Dataset entries:
=== Begin Enclosure ===
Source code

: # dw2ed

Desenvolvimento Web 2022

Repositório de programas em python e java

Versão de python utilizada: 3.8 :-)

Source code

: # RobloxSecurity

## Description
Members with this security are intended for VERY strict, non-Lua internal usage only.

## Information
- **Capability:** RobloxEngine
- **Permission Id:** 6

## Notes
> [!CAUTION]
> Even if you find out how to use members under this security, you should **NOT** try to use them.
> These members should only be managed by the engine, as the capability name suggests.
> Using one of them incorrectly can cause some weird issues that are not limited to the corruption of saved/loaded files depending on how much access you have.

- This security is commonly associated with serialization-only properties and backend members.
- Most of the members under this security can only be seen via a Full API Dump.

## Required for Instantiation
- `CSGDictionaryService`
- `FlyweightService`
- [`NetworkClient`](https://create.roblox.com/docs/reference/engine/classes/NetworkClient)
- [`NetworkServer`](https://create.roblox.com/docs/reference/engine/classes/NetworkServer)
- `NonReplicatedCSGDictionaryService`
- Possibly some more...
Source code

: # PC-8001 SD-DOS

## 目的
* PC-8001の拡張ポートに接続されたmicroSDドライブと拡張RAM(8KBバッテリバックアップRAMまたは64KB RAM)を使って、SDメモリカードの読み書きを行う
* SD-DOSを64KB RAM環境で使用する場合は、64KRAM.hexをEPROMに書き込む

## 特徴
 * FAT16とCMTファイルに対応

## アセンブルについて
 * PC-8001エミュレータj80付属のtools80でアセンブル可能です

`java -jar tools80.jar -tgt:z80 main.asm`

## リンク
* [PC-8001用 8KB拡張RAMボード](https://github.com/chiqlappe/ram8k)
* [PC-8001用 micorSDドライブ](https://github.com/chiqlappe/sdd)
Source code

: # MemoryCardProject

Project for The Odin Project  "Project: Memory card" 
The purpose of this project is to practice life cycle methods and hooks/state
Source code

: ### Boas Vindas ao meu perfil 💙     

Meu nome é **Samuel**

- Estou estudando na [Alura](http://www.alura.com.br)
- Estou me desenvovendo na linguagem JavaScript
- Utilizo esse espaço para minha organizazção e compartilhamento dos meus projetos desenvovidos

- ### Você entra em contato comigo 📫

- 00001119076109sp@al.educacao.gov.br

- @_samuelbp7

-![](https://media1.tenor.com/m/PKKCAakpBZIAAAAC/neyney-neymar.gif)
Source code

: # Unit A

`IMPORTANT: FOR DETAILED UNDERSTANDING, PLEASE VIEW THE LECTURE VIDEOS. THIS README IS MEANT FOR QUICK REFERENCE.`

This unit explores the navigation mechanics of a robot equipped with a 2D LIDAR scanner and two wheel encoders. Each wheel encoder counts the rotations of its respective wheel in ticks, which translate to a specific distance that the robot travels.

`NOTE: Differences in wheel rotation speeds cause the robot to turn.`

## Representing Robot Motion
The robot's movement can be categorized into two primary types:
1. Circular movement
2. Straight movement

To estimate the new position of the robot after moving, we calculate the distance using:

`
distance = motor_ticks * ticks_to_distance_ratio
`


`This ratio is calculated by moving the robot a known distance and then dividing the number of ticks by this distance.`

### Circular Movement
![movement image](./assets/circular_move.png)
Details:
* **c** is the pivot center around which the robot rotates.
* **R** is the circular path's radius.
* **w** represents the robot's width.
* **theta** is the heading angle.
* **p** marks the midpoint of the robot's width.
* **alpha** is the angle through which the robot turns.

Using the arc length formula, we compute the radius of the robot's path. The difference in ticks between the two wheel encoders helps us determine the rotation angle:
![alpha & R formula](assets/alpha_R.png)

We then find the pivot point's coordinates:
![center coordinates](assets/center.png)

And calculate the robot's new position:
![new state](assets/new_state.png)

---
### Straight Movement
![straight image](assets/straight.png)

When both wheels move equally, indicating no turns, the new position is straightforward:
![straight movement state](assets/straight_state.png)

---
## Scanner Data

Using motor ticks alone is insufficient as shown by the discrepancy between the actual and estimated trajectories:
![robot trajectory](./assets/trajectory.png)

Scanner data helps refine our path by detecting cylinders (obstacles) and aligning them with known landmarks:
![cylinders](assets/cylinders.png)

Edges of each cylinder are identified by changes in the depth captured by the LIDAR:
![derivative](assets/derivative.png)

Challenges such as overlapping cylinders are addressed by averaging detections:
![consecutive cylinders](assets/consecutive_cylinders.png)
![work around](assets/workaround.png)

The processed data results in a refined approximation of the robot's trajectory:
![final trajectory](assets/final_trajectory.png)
=== End Enclosure ===
WHAT YOU SHOULD DO:
Return each line of the data that contains the string "pivot".

RESPONSE FOR THIS EXERCISE:
* **c** is the pivot center around which the robot rotates.
We then find the pivot point's coordinates:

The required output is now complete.